About this task -> Set down every line of the data, unchanged and complete.

Records supplied ->
__________________________________________________
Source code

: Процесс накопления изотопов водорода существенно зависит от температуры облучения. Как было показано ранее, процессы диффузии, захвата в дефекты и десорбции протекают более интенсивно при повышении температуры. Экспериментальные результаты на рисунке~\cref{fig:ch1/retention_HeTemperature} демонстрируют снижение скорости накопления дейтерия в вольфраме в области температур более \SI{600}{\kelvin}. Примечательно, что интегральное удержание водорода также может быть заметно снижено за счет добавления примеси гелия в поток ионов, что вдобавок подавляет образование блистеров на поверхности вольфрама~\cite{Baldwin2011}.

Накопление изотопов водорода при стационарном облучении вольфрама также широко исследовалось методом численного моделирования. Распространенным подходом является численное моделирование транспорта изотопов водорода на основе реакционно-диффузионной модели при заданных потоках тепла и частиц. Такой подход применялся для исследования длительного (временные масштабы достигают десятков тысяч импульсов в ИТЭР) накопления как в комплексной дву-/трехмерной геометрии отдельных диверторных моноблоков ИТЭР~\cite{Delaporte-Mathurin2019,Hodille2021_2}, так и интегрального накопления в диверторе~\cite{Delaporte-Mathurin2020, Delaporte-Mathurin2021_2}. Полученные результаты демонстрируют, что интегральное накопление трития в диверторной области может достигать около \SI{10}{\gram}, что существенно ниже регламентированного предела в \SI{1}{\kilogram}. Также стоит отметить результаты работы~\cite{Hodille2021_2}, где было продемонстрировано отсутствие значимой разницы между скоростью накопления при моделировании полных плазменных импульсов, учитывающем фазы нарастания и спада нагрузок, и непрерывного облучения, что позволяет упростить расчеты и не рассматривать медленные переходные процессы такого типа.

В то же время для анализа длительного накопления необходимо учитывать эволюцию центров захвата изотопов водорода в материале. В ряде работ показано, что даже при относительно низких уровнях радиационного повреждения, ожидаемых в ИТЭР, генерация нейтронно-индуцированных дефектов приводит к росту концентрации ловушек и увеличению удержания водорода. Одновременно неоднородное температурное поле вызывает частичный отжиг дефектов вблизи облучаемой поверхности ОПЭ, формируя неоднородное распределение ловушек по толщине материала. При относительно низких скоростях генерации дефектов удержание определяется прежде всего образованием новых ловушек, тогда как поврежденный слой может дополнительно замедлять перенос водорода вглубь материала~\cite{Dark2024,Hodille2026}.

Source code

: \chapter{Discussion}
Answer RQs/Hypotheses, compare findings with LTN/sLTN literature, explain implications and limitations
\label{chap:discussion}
__________________________________________________
Exercise response ->
Source code

: Процесс накопления изотопов водорода существенно зависит от температуры облучения. Как было показано ранее, процессы диффузии, захвата в дефекты и десорбции протекают более интенсивно при повышении температуры. Экспериментальные результаты на рисунке~\cref{fig:ch1/retention_HeTemperature} демонстрируют снижение скорости накопления дейтерия в вольфраме в области температур более \SI{600}{\kelvin}. Примечательно, что интегральное удержание водорода также может быть заметно снижено за счет добавления примеси гелия в поток ионов, что вдобавок подавляет образование блистеров на поверхности вольфрама~\cite{Baldwin2011}.

Накопление изотопов водорода при стационарном облучении вольфрама также широко исследовалось методом численного моделирования. Распространенным подходом является численное моделирование транспорта изотопов водорода на основе реакционно-диффузионной модели при заданных потоках тепла и частиц. Такой подход применялся для исследования длительного (временные масштабы достигают десятков тысяч импульсов в ИТЭР) накопления как в комплексной дву-/трехмерной геометрии отдельных диверторных моноблоков ИТЭР~\cite{Delaporte-Mathurin2019,Hodille2021_2}, так и интегрального накопления в диверторе~\cite{Delaporte-Mathurin2020, Delaporte-Mathurin2021_2}. Полученные результаты демонстрируют, что интегральное накопление трития в диверторной области может достигать около \SI{10}{\gram}, что существенно ниже регламентированного предела в \SI{1}{\kilogram}. Также стоит отметить результаты работы~\cite{Hodille2021_2}, где было продемонстрировано отсутствие значимой разницы между скоростью накопления при моделировании полных плазменных импульсов, учитывающем фазы нарастания и спада нагрузок, и непрерывного облучения, что позволяет упростить расчеты и не рассматривать медленные переходные процессы такого типа.

В то же время для анализа длительного накопления необходимо учитывать эволюцию центров захвата изотопов водорода в материале. В ряде работ показано, что даже при относительно низких уровнях радиационного повреждения, ожидаемых в ИТЭР, генерация нейтронно-индуцированных дефектов приводит к росту концентрации ловушек и увеличению удержания водорода. Одновременно неоднородное температурное поле вызывает частичный отжиг дефектов вблизи облучаемой поверхности ОПЭ, формируя неоднородное распределение ловушек по толщине материала. При относительно низких скоростях генерации дефектов удержание определяется прежде всего образованием новых ловушек, тогда как поврежденный слой может дополнительно замедлять перенос водорода вглубь материала~\cite{Dark2024,Hodille2026}.

Source code

: \chapter{Discussion}
Answer RQs/Hypotheses, compare findings with LTN/sLTN literature, explain implications and limitations
\label{chap:discussion}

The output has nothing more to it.